→ **WHAT TO DO**
Copy each line below in which the string "Analytics" occurs.

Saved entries
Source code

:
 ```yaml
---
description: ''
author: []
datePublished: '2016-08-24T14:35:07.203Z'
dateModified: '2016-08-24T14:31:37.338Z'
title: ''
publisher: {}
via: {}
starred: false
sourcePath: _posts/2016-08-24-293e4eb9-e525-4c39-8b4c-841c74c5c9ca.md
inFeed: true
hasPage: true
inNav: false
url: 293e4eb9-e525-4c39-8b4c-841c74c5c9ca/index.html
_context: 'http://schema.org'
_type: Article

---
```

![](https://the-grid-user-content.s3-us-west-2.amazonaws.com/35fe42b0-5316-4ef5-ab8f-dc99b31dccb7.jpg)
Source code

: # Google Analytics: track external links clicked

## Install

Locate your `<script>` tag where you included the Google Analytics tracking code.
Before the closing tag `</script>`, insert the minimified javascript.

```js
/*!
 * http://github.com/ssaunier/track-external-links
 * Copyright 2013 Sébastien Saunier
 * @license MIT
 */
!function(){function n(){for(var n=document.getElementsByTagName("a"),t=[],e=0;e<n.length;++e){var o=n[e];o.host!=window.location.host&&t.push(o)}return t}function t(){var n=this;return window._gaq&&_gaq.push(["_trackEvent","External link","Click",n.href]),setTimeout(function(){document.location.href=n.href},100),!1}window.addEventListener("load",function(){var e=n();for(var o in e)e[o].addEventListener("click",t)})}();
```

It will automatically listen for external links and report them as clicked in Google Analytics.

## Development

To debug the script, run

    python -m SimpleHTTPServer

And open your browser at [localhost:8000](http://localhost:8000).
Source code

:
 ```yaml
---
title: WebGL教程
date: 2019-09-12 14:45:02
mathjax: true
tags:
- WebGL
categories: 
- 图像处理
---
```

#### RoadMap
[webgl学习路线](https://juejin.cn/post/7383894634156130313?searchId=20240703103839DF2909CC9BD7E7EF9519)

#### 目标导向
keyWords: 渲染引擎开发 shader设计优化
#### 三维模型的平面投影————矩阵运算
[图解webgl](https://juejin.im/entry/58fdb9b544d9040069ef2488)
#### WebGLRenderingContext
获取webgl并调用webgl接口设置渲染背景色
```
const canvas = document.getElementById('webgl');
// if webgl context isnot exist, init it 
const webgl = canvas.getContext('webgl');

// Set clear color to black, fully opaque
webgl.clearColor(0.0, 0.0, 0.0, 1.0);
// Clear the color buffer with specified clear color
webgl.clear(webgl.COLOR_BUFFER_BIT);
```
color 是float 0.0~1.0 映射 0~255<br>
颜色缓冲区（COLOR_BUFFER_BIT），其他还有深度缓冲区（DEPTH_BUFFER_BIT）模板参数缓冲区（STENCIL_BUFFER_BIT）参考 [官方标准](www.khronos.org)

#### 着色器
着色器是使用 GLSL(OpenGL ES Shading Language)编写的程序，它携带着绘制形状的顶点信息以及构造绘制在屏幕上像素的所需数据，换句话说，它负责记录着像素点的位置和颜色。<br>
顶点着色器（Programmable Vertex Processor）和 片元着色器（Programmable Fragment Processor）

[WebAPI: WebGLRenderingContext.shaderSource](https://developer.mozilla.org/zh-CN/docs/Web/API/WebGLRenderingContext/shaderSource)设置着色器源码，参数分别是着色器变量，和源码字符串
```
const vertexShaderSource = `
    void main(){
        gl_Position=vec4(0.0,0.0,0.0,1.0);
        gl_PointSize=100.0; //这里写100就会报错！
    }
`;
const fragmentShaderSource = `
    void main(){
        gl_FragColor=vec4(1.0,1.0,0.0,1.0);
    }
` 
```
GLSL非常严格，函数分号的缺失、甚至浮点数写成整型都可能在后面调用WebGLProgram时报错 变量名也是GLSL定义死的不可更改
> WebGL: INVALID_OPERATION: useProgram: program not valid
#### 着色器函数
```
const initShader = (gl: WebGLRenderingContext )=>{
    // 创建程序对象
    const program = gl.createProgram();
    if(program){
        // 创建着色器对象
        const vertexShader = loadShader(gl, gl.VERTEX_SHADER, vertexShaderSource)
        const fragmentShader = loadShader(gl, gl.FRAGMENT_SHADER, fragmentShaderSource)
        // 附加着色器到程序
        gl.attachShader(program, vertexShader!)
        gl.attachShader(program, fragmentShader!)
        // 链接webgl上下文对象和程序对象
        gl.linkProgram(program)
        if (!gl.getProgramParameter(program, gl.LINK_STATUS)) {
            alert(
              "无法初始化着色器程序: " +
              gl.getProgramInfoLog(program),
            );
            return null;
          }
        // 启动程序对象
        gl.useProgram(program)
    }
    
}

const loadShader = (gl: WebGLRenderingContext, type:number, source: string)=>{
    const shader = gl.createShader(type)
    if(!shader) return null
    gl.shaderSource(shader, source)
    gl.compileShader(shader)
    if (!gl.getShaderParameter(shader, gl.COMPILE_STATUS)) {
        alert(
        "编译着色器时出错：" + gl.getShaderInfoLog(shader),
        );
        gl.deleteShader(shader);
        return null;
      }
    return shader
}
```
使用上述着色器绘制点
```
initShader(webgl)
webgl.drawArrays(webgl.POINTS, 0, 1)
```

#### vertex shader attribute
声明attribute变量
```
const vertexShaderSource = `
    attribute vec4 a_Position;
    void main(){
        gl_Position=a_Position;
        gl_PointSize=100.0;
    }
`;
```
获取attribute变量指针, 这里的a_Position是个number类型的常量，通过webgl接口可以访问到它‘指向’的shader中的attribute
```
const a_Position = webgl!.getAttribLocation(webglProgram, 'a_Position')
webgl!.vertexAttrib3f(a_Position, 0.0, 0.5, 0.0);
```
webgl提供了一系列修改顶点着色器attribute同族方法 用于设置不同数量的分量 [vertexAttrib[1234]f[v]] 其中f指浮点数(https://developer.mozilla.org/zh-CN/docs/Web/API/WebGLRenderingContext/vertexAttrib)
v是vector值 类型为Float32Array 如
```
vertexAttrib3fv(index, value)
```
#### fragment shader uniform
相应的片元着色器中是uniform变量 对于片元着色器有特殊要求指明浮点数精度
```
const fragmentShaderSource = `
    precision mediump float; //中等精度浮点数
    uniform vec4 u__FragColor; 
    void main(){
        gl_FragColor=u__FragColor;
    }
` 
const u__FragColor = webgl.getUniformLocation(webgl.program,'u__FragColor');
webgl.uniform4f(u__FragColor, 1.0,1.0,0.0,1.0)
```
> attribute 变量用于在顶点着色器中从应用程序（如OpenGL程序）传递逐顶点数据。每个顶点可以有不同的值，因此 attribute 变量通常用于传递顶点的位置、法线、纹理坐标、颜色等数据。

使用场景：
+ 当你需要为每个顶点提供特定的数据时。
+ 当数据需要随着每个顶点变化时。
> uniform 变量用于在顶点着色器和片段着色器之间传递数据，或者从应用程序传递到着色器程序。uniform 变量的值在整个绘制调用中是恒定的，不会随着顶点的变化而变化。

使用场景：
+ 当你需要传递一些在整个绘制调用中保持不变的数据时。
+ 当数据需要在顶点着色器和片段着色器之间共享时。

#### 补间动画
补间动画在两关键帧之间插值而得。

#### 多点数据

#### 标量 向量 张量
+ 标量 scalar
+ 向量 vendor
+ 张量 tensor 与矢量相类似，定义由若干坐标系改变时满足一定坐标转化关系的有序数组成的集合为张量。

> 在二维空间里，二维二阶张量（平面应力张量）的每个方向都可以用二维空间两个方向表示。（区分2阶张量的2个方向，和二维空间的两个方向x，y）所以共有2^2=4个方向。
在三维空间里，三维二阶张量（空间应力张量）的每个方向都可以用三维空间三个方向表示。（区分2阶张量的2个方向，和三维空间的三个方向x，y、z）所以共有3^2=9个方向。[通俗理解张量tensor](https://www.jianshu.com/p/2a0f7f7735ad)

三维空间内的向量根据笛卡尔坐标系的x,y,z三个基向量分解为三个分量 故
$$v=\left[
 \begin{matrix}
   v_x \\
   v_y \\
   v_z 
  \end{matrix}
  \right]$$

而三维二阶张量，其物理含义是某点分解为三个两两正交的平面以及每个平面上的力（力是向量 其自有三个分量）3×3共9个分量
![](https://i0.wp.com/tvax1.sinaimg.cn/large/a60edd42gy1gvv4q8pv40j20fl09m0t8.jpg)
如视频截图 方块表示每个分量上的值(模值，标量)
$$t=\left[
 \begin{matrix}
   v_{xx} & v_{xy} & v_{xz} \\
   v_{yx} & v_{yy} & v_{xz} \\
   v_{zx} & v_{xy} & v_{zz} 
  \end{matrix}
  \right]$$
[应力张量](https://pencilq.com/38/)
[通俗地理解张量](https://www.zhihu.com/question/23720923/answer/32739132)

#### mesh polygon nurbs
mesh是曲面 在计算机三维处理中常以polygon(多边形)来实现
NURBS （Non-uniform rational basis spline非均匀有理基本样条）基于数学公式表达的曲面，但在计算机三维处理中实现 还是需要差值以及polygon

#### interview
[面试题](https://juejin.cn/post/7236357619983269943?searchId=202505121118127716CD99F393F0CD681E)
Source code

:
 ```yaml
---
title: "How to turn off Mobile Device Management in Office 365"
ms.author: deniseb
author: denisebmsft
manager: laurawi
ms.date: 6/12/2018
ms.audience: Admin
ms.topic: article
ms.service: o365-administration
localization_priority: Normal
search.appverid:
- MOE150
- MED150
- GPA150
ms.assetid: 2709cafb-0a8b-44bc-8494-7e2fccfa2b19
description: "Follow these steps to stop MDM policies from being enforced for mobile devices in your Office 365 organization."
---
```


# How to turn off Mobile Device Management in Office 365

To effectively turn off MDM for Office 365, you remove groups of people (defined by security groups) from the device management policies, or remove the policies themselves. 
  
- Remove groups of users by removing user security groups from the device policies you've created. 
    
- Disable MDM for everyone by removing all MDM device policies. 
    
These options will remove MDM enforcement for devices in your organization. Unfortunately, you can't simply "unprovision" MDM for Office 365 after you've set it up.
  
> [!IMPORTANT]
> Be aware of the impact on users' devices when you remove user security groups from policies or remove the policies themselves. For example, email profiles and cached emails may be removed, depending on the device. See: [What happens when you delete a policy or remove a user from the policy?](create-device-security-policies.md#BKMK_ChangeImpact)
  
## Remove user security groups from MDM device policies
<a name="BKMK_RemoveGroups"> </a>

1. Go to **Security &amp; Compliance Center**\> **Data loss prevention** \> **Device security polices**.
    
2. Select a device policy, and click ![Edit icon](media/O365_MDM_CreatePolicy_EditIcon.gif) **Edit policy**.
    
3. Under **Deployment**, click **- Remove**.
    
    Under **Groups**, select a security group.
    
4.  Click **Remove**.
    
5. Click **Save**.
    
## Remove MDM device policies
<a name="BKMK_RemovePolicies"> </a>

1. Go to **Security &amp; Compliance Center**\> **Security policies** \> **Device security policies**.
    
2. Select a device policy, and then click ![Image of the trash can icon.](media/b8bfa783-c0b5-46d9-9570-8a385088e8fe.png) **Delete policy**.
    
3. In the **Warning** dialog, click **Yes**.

→ **SOLUTION**
: # Google Analytics: track external links clicked
Locate your `<script>` tag where you included the Google Analytics tracking code.
It will automatically listen for external links and report them as clicked in Google Analytics.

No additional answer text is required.